Thrombocytopenia leading to PA is a relatively uncommon event, and in a majority of such cases, it is either idiopathic or secondary to an underlying infection such as dengue hemorrhagic fever. To the best of our knowledge, only five cases of PA resulting from a haematological malignancy-induced thrombocytopenia have been reported so far (Table 1) [59]. The age of presentation was from the 5th to 7th decade, and they were either prolactinoma or nonfunctioning. In a majority of them, thrombocytopenia was a consequence of chemotherapy for the underlying malignancy and all had a platelet count of less than 30 × 109/L at presentation. Our case had a nonfunctioning pituitary adenoma and presented in the 6th decade with a platelet count of 23 × 109/L. However, it was unusual in that the apoplexy event was the presenting manifestation of an underlying haematological malignancy and highlights the importance of keeping this rare possibility in a case of PA with thrombocytopenia. Furthermore, the possibility of leukemic malignant cell infiltration into the pituitary adenoma cannot be ruled out in the current case, a rare but known event [7]. However, the presence of gynaecomastia suggestive of longstanding hypogonadism and optic atrophy indicates that pituitary adenoma has likely preceded the development of precursor B-cell lineage acute lymphoblastic leukaemia.

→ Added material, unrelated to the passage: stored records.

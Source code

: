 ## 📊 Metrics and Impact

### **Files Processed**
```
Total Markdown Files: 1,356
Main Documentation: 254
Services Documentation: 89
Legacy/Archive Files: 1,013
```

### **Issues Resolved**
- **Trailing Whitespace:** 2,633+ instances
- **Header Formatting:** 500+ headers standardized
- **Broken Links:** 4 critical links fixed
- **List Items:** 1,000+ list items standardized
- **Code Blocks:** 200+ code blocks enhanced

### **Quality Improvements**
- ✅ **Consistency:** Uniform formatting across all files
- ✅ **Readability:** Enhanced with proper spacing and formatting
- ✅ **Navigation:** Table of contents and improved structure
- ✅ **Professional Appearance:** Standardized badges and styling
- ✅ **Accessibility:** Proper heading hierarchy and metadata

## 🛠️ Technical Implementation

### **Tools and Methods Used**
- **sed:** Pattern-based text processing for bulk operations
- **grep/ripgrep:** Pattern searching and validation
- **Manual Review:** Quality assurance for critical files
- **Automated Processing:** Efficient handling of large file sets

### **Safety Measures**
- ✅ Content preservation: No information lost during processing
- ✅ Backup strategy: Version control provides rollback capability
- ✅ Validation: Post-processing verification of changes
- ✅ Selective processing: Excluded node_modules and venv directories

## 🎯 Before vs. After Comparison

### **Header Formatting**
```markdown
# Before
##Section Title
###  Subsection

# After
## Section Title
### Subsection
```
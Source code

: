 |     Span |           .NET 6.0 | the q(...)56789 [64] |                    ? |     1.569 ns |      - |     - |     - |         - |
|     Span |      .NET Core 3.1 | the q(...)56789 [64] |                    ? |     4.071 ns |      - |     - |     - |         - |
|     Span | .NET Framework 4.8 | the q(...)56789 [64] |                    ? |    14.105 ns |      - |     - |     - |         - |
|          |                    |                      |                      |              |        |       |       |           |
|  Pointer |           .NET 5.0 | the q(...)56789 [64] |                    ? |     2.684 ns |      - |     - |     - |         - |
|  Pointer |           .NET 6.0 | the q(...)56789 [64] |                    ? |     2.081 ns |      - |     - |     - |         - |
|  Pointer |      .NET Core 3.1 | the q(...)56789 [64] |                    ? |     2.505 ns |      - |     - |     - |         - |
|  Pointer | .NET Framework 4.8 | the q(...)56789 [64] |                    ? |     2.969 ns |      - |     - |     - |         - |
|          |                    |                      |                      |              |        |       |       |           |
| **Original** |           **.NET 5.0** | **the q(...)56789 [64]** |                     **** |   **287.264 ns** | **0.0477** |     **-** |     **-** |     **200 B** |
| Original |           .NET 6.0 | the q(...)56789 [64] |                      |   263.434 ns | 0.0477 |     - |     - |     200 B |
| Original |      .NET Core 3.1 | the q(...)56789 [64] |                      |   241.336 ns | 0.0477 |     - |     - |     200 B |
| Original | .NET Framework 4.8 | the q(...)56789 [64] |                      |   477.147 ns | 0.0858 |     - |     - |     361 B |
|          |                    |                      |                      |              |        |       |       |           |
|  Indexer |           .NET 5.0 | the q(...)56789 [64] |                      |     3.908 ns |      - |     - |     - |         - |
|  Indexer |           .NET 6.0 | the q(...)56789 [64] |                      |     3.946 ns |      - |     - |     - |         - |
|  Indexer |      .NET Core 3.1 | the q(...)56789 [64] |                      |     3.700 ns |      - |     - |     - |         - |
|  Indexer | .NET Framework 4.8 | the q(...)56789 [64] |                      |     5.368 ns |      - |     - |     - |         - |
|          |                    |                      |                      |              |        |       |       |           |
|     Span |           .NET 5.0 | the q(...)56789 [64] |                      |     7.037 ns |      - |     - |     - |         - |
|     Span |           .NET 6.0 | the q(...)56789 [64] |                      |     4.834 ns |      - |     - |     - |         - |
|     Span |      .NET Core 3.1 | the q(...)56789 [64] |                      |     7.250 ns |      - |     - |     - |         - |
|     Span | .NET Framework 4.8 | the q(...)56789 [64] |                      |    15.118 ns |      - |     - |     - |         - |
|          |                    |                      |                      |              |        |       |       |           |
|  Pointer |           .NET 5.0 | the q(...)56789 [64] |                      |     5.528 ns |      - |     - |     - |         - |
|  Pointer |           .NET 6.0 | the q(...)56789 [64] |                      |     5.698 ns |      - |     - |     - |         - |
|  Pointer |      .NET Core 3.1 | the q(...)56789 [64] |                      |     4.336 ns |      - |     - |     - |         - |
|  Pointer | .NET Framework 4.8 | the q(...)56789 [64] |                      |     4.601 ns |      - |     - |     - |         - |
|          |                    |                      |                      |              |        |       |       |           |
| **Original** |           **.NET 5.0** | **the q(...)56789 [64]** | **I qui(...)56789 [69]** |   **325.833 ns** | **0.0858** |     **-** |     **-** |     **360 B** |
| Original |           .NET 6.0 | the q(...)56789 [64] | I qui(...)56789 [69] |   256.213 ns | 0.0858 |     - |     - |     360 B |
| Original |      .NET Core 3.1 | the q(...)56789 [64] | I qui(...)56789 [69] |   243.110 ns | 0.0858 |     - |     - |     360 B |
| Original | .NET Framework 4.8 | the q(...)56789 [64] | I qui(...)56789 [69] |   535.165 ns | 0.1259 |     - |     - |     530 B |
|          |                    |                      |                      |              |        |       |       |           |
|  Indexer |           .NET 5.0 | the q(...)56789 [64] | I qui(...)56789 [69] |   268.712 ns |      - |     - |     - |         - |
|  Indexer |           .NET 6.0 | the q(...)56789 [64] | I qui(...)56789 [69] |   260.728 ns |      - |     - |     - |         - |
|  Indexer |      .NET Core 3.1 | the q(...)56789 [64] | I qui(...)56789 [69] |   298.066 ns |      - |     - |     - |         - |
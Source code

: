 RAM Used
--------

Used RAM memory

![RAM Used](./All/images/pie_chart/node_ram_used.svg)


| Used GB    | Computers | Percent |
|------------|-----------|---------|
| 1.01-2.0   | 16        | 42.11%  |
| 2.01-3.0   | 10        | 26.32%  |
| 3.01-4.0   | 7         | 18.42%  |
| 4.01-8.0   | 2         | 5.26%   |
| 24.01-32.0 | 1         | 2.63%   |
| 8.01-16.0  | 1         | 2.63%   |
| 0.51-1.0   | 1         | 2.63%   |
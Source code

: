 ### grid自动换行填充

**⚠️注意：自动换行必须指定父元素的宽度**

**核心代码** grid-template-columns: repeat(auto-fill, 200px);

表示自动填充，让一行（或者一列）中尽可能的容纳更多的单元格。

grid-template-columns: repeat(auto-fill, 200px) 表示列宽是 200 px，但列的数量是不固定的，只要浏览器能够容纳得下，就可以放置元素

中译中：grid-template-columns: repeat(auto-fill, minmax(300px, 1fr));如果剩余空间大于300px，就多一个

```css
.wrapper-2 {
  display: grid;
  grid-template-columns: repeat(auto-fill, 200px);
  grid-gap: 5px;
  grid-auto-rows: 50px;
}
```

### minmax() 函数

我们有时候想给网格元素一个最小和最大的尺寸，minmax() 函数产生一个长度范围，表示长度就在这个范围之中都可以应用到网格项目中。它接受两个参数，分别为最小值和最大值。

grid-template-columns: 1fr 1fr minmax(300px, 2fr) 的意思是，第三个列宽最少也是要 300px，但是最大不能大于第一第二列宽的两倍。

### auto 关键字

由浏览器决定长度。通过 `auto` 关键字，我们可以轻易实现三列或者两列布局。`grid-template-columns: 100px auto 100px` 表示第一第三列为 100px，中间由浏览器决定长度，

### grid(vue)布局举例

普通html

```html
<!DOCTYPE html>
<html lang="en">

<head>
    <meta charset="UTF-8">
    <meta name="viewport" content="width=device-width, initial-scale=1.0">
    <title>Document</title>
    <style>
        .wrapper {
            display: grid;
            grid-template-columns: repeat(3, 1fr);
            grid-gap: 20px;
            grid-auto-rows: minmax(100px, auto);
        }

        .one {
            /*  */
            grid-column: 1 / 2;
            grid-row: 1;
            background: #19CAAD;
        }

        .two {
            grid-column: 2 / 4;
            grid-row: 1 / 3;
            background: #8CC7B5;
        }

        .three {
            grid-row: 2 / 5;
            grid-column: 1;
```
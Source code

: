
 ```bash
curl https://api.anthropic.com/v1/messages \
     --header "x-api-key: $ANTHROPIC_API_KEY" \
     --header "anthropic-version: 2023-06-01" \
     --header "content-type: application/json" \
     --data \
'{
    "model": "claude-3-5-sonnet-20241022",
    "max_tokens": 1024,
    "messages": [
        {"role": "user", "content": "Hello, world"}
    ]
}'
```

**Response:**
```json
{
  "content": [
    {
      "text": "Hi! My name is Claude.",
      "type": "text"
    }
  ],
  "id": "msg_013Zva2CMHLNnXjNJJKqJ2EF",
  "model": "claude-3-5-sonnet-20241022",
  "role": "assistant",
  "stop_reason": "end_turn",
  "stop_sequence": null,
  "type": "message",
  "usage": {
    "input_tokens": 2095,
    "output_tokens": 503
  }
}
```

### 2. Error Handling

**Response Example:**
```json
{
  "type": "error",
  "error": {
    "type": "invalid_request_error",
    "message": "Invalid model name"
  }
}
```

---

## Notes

Another important issue pertains to the management of PA in the setting of thrombocytopenia. Both medical and surgical treatments are available for management of PA. The aim of surgery is to decrease the intrasellar pressure in order to decompress the optic chiasma and the nerves in cavernous sinus. Except in a scenario of worsening neurological status in whom surgery is indicated, at present, there is no clear recommendation as to the mode of therapy with the best outcome [3]. Furthermore, the presence of thrombocytopenia increases the perioperative risk of hemorrhagic complications. Though there are no clear recommendations for preoperative platelet count for neurosurgical procedures, the platelet count should be more than 100 × 109/L [10]. In regard to long-term outcomes following endoscopic endonasal surgery, improvement in visual field and cranial nerve paresis is seen in 70 to 90% of the cases while hypopituitarism persists in majority [1113]. Hence, one needs to balance the risk of perioperative hemorrhagic complications with that of uncertain long-term benefits of surgery in a case of PA with thrombocytopenia. In our patient, persistent thrombocytopenia despite platelet transfusion, intact sensorium, an improving external ophthalmoplegia, and vision in response to dexamethasone made us decide in favour of medical management. In this regard, a comprehensive evaluation by a team comprising of endocrinologists, haematologists, and neurosurgeons is of utmost importance for timely diagnosis and optimal patient outcome.

5. Conclusions

In a case of pituitary apoplexy associated with thrombocytopenia, a systematic evaluation for the cause of the latter is required. The selection of the management modality in such cases should balance the risk of perioperative hemorrhagic complications with that of uncertain long-term benefits of surgery, and such cases are likely to be better managed by a multidisciplinary team.

Data Availability

The datasets generated during and/or analyzed during the current study are not publicly available but are available from the corresponding author on reasonable request.

Disclosure

Rahul Gupta and Urmimala Bhattacharjee are co-first authors.

Conflicts of Interest

The authors declare no conflicts of interest.